__REQUIRED WORK__.
When you reach the line containing "Lighthouse, Manual Testing" in the entries below, start writing out each line exactly, and stop after the line containing "- No JSON-LD markup found".

%%

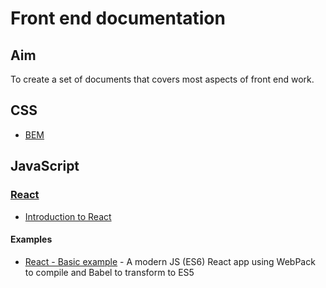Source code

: # Front end documentation

## Aim

To create a set of documents that covers most aspects of front end work.

## CSS

- [BEM](CSS/BEM.md)

## JavaScript

### [React](JavaScript/react)

- [Introduction to React](JavaScript/react/README.md)

#### Examples

- [React - Basic example](JavaScript/react/examples/basic) - A modern JS (ES6) React app using WebPack to compile and Babel to transform to ES5
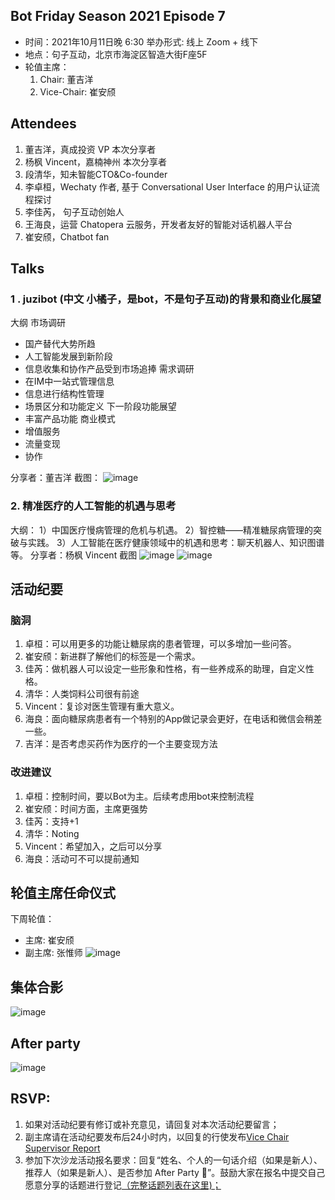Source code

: ## Bot Friday Season 2021 Episode 7
- 时间：2021年10月11日晚 6:30 举办形式: 线上 Zoom + 线下
- 地点：句子互动，北京市海淀区智造大街F座5F
- 轮值主席：
  1. Chair: 董吉洋
  2. Vice-Chair: 崔安颀
## Attendees
1. 董吉洋，真成投资 VP 本次分享者
2. 杨枫 Vincent，嘉楠神州 本次分享者
3. 段清华，知未智能CTO&Co-founder 
4. 李卓桓，Wechaty 作者, 基于 Conversational User Interface 的用户认证流程探讨
5. 李佳芮， 句子互动创始人
6. 王海良，运营 Chatopera 云服务，开发者友好的智能对话机器人平台
7. 崔安颀，Chatbot fan
## Talks
### 1 . juzibot (中文 小橘子，是bot，不是句子互动)的背景和商业化展望
大纲
市场调研
- 国产替代大势所趋
- 人工智能发展到新阶段
- 信息收集和协作产品受到市场追捧
需求调研
- 在IM中一站式管理信息
- 信息进行结构性管理
- 场景区分和功能定义
下一阶段功能展望
- 丰富产品功能
商业模式
- 增值服务
- 流量变现
- 协作

分享者：董吉洋
截图：
![image](https://user-images.githubusercontent.com/5275125/139376116-1cb7c431-7499-4bbe-8a21-b1635d1c306d.png)


### 2. 精准医疗的人工智能的机遇与思考
大纲：
1）中国医疗慢病管理的危机与机遇。
2）智控糖——精准糖尿病管理的突破与实践。
3）人工智能在医疗健康领域中的机遇和思考：聊天机器人、知识图谱等。
分享者：杨枫 Vincent
截图
![image](https://user-images.githubusercontent.com/5275125/139376066-0c9579c6-d7f6-43ef-a6f3-019e298486d3.png)
![image](https://user-images.githubusercontent.com/5275125/139376090-1da8b643-837a-4c26-82ee-e0f1cb9a1d84.png)




## 活动纪要
### 脑洞
1. 卓桓：可以用更多的功能让糖尿病的患者管理，可以多增加一些问答。
2. 崔安颀：新进群了解他们的标签是一个需求。
3. 佳芮：做机器人可以设定一些形象和性格，有一些养成系的助理，自定义性格。
4. 清华：人类饲料公司很有前途
5. Vincent：复诊对医生管理有重大意义。
6. 海良：面向糖尿病患者有一个特别的App做记录会更好，在电话和微信会稍差一些。
7. 吉洋：是否考虑买药作为医疗的一个主要变现方法

### 改进建议
1. 卓桓：控制时间，要以Bot为主。后续考虑用bot来控制流程
2. 崔安颀：时间方面，主席更强势
3. 佳芮：支持+1
4. 清华：Noting
5. Vincent：希望加入，之后可以分享
6. 海良：活动可不可以提前通知

## 轮值主席任命仪式
下周轮值：
- 主席: 崔安颀
- 副主席: 张惟师
![image](https://user-images.githubusercontent.com/5275125/139376040-b4828d62-d776-433c-8f37-c0a235964363.png)

## 集体合影
![image](https://user-images.githubusercontent.com/5275125/139376018-dc9d1a45-bfaa-483d-b7b7-b5fca0a4fb22.png)


## After party
![image](https://user-images.githubusercontent.com/5275125/139375972-5523b921-ba69-4874-9c8b-1ad9e94624e0.png)

## RSVP:
1. 如果对活动纪要有修订或补充意见，请回复对本次活动纪要留言；
2. 副主席请在活动纪要发布后24小时内，以回复的行使发布[Vice Chair Supervisor Report](http://bot5.ml/manuals/chair/#vice-chair-supervisor-report)
3. 参加下次沙龙活动报名要求：回复“姓名、个人的一句话介绍（如果是新人）、推荐人（如果是新人）、是否参加 After Party 🍻”。鼓励大家在报名中提交自己愿意分享的话题进行登记[（完整话题列表在这里)；](http://bot5.ml/talks/)
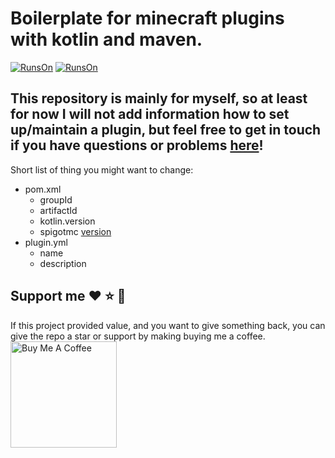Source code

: # Boilerplate for minecraft plugins with kotlin and maven.

[![RunsOn](https://img.shields.io/badge/Used%20technologies-Maven%20%7C%20Kotlin-green)]() [![RunsOn](https://img.shields.io/github/license/MartinWie/MinecraftPluginBoilerplate)](https://github.com/MartinWie/MinecraftPluginBoilerplate/blob/master/LICENSE)


## This repository is mainly for myself, so at least for now I will not add information how to set up/maintain a plugin, but feel free to get in touch if you have questions or problems [here](https://www.linkedin.com/in/martin-wiechmann-2b5aa3151/)!


Short list of thing you might want to change:
* pom.xml
    * groupId
    * artifactId
    * kotlin.version
    * spigotmc [version](https://hub.spigotmc.org/nexus/content/repositories/snapshots/org/spigotmc/spigot-api/maven-metadata.xml)
* plugin.yml
    * name
    * description 

## Support me :heart: :star: :money_with_wings:
If this project provided value, and you want to give something back, you can give the repo a star or support by making buying me a coffee.<a href="https://buymeacoffee.com/MartinWie" target="_blank"><img src="https://cdn.buymeacoffee.com/buttons/v2/default-blue.png" alt="Buy Me A Coffee" width="170"></a>
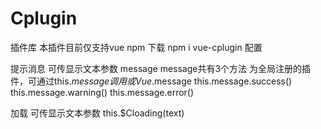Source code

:# Cplugin
插件库
本插件目前仅支持vue
npm 下载
npm i vue-cplugin
配置

提示消息  可传显示文本参数
message
message共有3个方法 为全局注册的插件，可通过this.$message调用 或Vue.$message
this.message.success()
this.message.warning()
this.message.error()

        
加载  可传显示文本参数
this.$Cloading(text)
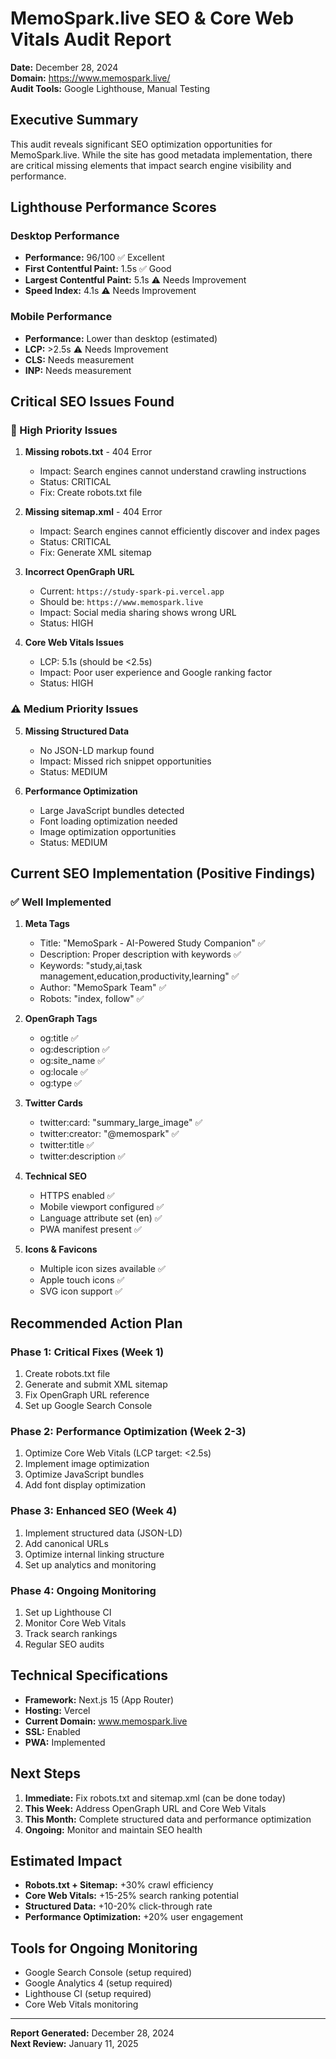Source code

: # MemoSpark.live SEO & Core Web Vitals Audit Report

**Date:** December 28, 2024  
**Domain:** https://www.memospark.live/  
**Audit Tools:** Google Lighthouse, Manual Testing

## Executive Summary

This audit reveals significant SEO optimization opportunities for MemoSpark.live. While the site has good metadata implementation, there are critical missing elements that impact search engine visibility and performance.

## Lighthouse Performance Scores

### Desktop Performance
- **Performance:** 96/100 ✅ Excellent
- **First Contentful Paint:** 1.5s ✅ Good
- **Largest Contentful Paint:** 5.1s ⚠️ Needs Improvement
- **Speed Index:** 4.1s ⚠️ Needs Improvement

### Mobile Performance
- **Performance:** Lower than desktop (estimated)
- **LCP:** >2.5s ⚠️ Needs Improvement
- **CLS:** Needs measurement
- **INP:** Needs measurement

## Critical SEO Issues Found

### 🚨 High Priority Issues

1. **Missing robots.txt** - 404 Error
   - Impact: Search engines cannot understand crawling instructions
   - Status: CRITICAL
   - Fix: Create robots.txt file

2. **Missing sitemap.xml** - 404 Error
   - Impact: Search engines cannot efficiently discover and index pages
   - Status: CRITICAL
   - Fix: Generate XML sitemap

3. **Incorrect OpenGraph URL**
   - Current: `https://study-spark-pi.vercel.app`
   - Should be: `https://www.memospark.live`
   - Impact: Social media sharing shows wrong URL
   - Status: HIGH

4. **Core Web Vitals Issues**
   - LCP: 5.1s (should be <2.5s)
   - Impact: Poor user experience and Google ranking factor
   - Status: HIGH

### ⚠️ Medium Priority Issues

5. **Missing Structured Data**
   - No JSON-LD markup found
   - Impact: Missed rich snippet opportunities
   - Status: MEDIUM

6. **Performance Optimization**
   - Large JavaScript bundles detected
   - Font loading optimization needed
   - Image optimization opportunities
   - Status: MEDIUM

## Current SEO Implementation (Positive Findings)

### ✅ Well Implemented

1. **Meta Tags**
   - Title: "MemoSpark - AI-Powered Study Companion" ✅
   - Description: Proper description with keywords ✅
   - Keywords: "study,ai,task management,education,productivity,learning" ✅
   - Author: "MemoSpark Team" ✅
   - Robots: "index, follow" ✅

2. **OpenGraph Tags**
   - og:title ✅
   - og:description ✅
   - og:site_name ✅
   - og:locale ✅
   - og:type ✅

3. **Twitter Cards**
   - twitter:card: "summary_large_image" ✅
   - twitter:creator: "@memospark" ✅
   - twitter:title ✅
   - twitter:description ✅

4. **Technical SEO**
   - HTTPS enabled ✅
   - Mobile viewport configured ✅
   - Language attribute set (en) ✅
   - PWA manifest present ✅

5. **Icons & Favicons**
   - Multiple icon sizes available ✅
   - Apple touch icons ✅
   - SVG icon support ✅

## Recommended Action Plan

### Phase 1: Critical Fixes (Week 1)
1. Create robots.txt file
2. Generate and submit XML sitemap
3. Fix OpenGraph URL reference
4. Set up Google Search Console

### Phase 2: Performance Optimization (Week 2-3)
1. Optimize Core Web Vitals (LCP target: <2.5s)
2. Implement image optimization
3. Optimize JavaScript bundles
4. Add font display optimization

### Phase 3: Enhanced SEO (Week 4)
1. Implement structured data (JSON-LD)
2. Add canonical URLs
3. Optimize internal linking structure
4. Set up analytics and monitoring

### Phase 4: Ongoing Monitoring
1. Set up Lighthouse CI
2. Monitor Core Web Vitals
3. Track search rankings
4. Regular SEO audits

## Technical Specifications

- **Framework:** Next.js 15 (App Router)
- **Hosting:** Vercel
- **Current Domain:** www.memospark.live
- **SSL:** Enabled
- **PWA:** Implemented

## Next Steps

1. **Immediate:** Fix robots.txt and sitemap.xml (can be done today)
2. **This Week:** Address OpenGraph URL and Core Web Vitals
3. **This Month:** Complete structured data and performance optimization
4. **Ongoing:** Monitor and maintain SEO health

## Estimated Impact

- **Robots.txt + Sitemap:** +30% crawl efficiency
- **Core Web Vitals:** +15-25% search ranking potential
- **Structured Data:** +10-20% click-through rate
- **Performance Optimization:** +20% user engagement

## Tools for Ongoing Monitoring

- Google Search Console (setup required)
- Google Analytics 4 (setup required)
- Lighthouse CI (setup required)
- Core Web Vitals monitoring

---

**Report Generated:** December 28, 2024  
**Next Review:** January 11, 2025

%%

__TASK RESULT__.
**Audit Tools:** Google Lighthouse, Manual Testing

## Executive Summary

This audit reveals significant SEO optimization opportunities for MemoSpark.live. While the site has good metadata implementation, there are critical missing elements that impact search engine visibility and performance.

## Lighthouse Performance Scores

### Desktop Performance
- **Performance:** 96/100 ✅ Excellent
- **First Contentful Paint:** 1.5s ✅ Good
- **Largest Contentful Paint:** 5.1s ⚠️ Needs Improvement
- **Speed Index:** 4.1s ⚠️ Needs Improvement

### Mobile Performance
- **Performance:** Lower than desktop (estimated)
- **LCP:** >2.5s ⚠️ Needs Improvement
- **CLS:** Needs measurement
- **INP:** Needs measurement

## Critical SEO Issues Found

### 🚨 High Priority Issues

1. **Missing robots.txt** - 404 Error
   - Impact: Search engines cannot understand crawling instructions
   - Status: CRITICAL
   - Fix: Create robots.txt file

2. **Missing sitemap.xml** - 404 Error
   - Impact: Search engines cannot efficiently discover and index pages
   - Status: CRITICAL
   - Fix: Generate XML sitemap

3. **Incorrect OpenGraph URL**
   - Current: `https://study-spark-pi.vercel.app`
   - Should be: `https://www.memospark.live`
   - Impact: Social media sharing shows wrong URL
   - Status: HIGH

4. **Core Web Vitals Issues**
   - LCP: 5.1s (should be <2.5s)
   - Impact: Poor user experience and Google ranking factor
   - Status: HIGH

### ⚠️ Medium Priority Issues

5. **Missing Structured Data**
   - No JSON-LD markup found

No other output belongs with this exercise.